→ **Problem details**: Please return all lines from the records below that include the string "Formatando".

→ **Available records**:
▶
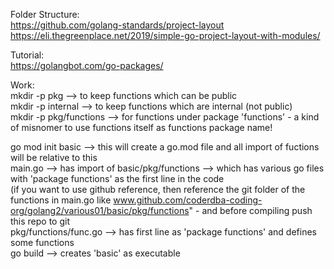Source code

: Folder Structure:  
https://github.com/golang-standards/project-layout  
https://eli.thegreenplace.net/2019/simple-go-project-layout-with-modules/  

Tutorial:  
https://golangbot.com/go-packages/  

Work:  
mkdir -p pkg --> to keep functions which can be public  
mkdir -p internal --> to keep functions which are internal (not public)  
mkdir -p pkg/functions --> for functions under package 'functions' - a kind of misnomer to use functions itself as functions package name!  
  
go mod init basic --> this will create a go.mod file and all import of fuctions will be relative to this  
main.go --> has import of basic/pkg/functions --> which has various go files with 'package functions' as the first line in the code  
(if you want to use github reference, then reference the git folder of the functions in main.go like www.github.com/coderdba-coding-org/golang2/various01/basic/pkg/functions" - and before compiling push this repo to git  
pkg/functions/func.go --> has first line as 'package functions' and defines some functions  
go build --> creates 'basic' as executable  
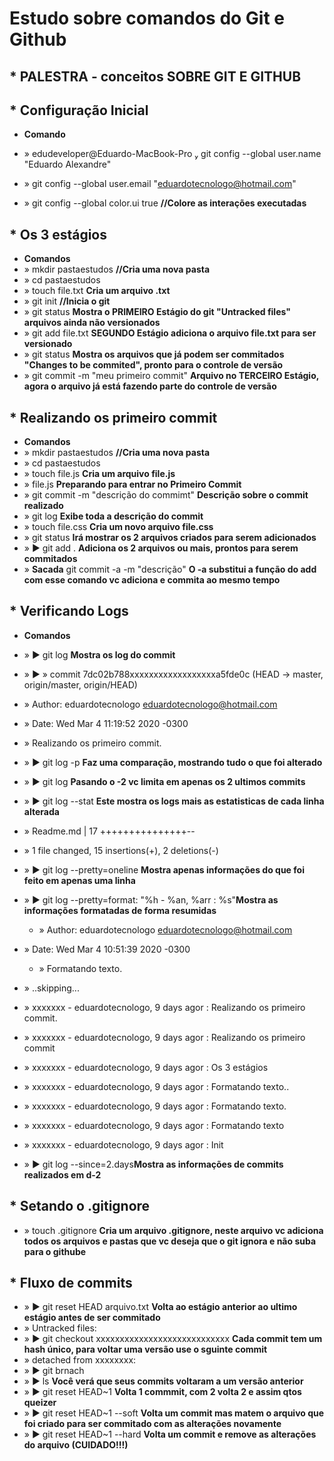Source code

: # Estudo sobre comandos do Git e Github

## \* PALESTRA - conceitos SOBRE GIT E GITHUB

## \* Configuração Inicial

- **Comando**

- » edudeveloper@Eduardo-MacBook-Pro  git config --global user.name "Eduardo Alexandre"
- » git config --global user.email "eduardotecnologo@hotmail.com"
- » git config --global color.ui true **//Colore as interações executadas**

## \* Os 3 estágios

- **Comandos**
- » mkdir pastaestudos **//Cria uma nova pasta**
- » cd pastaestudos
- » touch file.txt **Cria um arquivo .txt**
- » git init **//Inicia o git**
- » git status **Mostra o PRIMEIRO Estágio do git "Untracked files" arquivos ainda não versionados**
- » git add file.txt **SEGUNDO Estágio adiciona o arquivo file.txt para ser versionado**
- » git status **Mostra os arquivos que já podem ser commitados "Changes to be commited", pronto para o controle de versão**
- » git commit -m "meu primeiro commit" **Arquivo no TERCEIRO Estágio, agora o arquivo já está fazendo parte do controle de versão**

## \* Realizando os primeiro commit

- **Comandos**
- » mkdir pastaestudos **//Cria uma nova pasta**
- » cd pastaestudos
- » touch file.js **Cria um arquivo file.js**
- » file.js **Preparando para entrar no Primeiro Commit**
- » git commit -m "descrição do commimt" **Descrição sobre o commit realizado**
- » git log **Exibe toda a descrição do commit**
- » touch file.css **Cria um novo arquivo file.css**
- » git status **Irá mostrar os 2 arquivos criados para serem adicionados**
- » ▶ git add . **Adiciona os 2 arquivos ou mais, prontos para serem commitados**
- » **Sacada** git commit -a -m "descrição" **O -a substitui a função do **add** com esse comando vc adiciona e commita ao mesmo tempo**

## \* Verificando Logs

- **Comandos**
- » ▶ git log **Mostra os log do commit**
- » ▶
  » commit 7dc02b788xxxxxxxxxxxxxxxxxxa5fde0c (HEAD -> master, origin/master, origin/HEAD)
 - » Author: eduardotecnologo <eduardotecnologo@hotmail.com>
 - » Date:   Wed Mar 4 11:19:52 2020 -0300
 - »     Realizando os primeiro commit.

- » ▶ git log -p **Faz uma comparação, mostrando tudo o que foi alterado**
- » ▶ git log **Pasando o -2 vc limita em apenas os 2 ultimos commits**
- » ▶ git log --stat **Este mostra os logs mais as estatisticas de cada linha alterada**
 - » Readme.md | 17 +++++++++++++++--
 - » 1 file changed, 15 insertions(+), 2 deletions(-)

- » ▶ git log --pretty=oneline **Mostra apenas informações do que foi feito em apenas uma linha**
- » ▶ git log --pretty=format: "%h - %an, %arr : %s"**Mostra as informações formatadas de forma resumidas**
  - » Author: eduardotecnologo <eduardotecnologo@hotmail.com>
- » Date:   Wed Mar 4 10:51:39 2020 -0300
    - » Formatando texto.
- » ..skipping...
- » xxxxxxx - eduardotecnologo, 9 days agor : Realizando os primeiro commit.
- » xxxxxxx - eduardotecnologo, 9 days agor : Realizando os primeiro commit
- » xxxxxxx - eduardotecnologo, 9 days agor : Os 3 estágios
- » xxxxxxx - eduardotecnologo, 9 days agor : Formatando texto..
- » xxxxxxx - eduardotecnologo, 9 days agor : Formatando texto.
- » xxxxxxx - eduardotecnologo, 9 days agor : Formatando texto
- » xxxxxxx - eduardotecnologo, 9 days agor : Init

- » ▶ git log --since=2.days**Mostra as informações de commits realizados em d-2**

## \* Setando o .gitignore
- » touch .gitignore **Cria um arquivo .gitignore, neste arquivo vc adiciona todos os arquivos e pastas que vc deseja que o git ignora e não suba para o githube**

## \* Fluxo de commits
- » ▶ git reset HEAD arquivo.txt **Volta ao estágio anterior ao ultimo estágio antes de ser commitado**
 - » Untracked files:
- » ▶ git checkout xxxxxxxxxxxxxxxxxxxxxxxxxxxx **Cada commit tem um hash único, para voltar uma versão use o sguinte commit**
 - » detached from xxxxxxxx:
- » ▶ git brnach
- » ▶ ls **Você verá que seus commits voltaram a um versão anterior**
- » ▶ git reset HEAD~1 **Volta 1 commmit, com 2 volta 2 e assim qtos queizer**
- » ▶ git reset HEAD~1 --soft **Volta um commit mas matem o arquivo que foi criado para ser commitado com as alterações novamente**
- » ▶ git reset HEAD~1 --hard **Volta um commit e remove as alterações do arquivo (CUIDADO!!!)**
◀
→ **Your response**:
    - » Formatando texto.
- » xxxxxxx - eduardotecnologo, 9 days agor : Formatando texto..
- » xxxxxxx - eduardotecnologo, 9 days agor : Formatando texto.
- » xxxxxxx - eduardotecnologo, 9 days agor : Formatando texto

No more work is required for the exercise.